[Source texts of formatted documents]
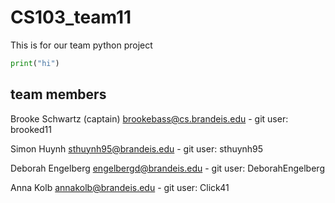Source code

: # CS103_team11

This is for our team python project

```python
print("hi")
```

## team members

Brooke Schwartz (captain)  brookebass@cs.brandeis.edu - git user: brooked11

Simon Huynh sthuynh95@brandeis.edu - git user: sthuynh95

Deborah Engelberg engelbergd@brandeis.edu - git user: DeborahEngelberg 

Anna Kolb annakolb@brandeis.edu - git user: Click41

Aim of the exercise:
Reproduce each entry exactly as given; no pictures, please.

The answer:
Source code

: # CS103_team11

This is for our team python project

```python
print("hi")
```

## team members

Brooke Schwartz (captain)  brookebass@cs.brandeis.edu - git user: brooked11

Simon Huynh sthuynh95@brandeis.edu - git user: sthuynh95

Deborah Engelberg engelbergd@brandeis.edu - git user: DeborahEngelberg 

Anna Kolb annakolb@brandeis.edu - git user: Click41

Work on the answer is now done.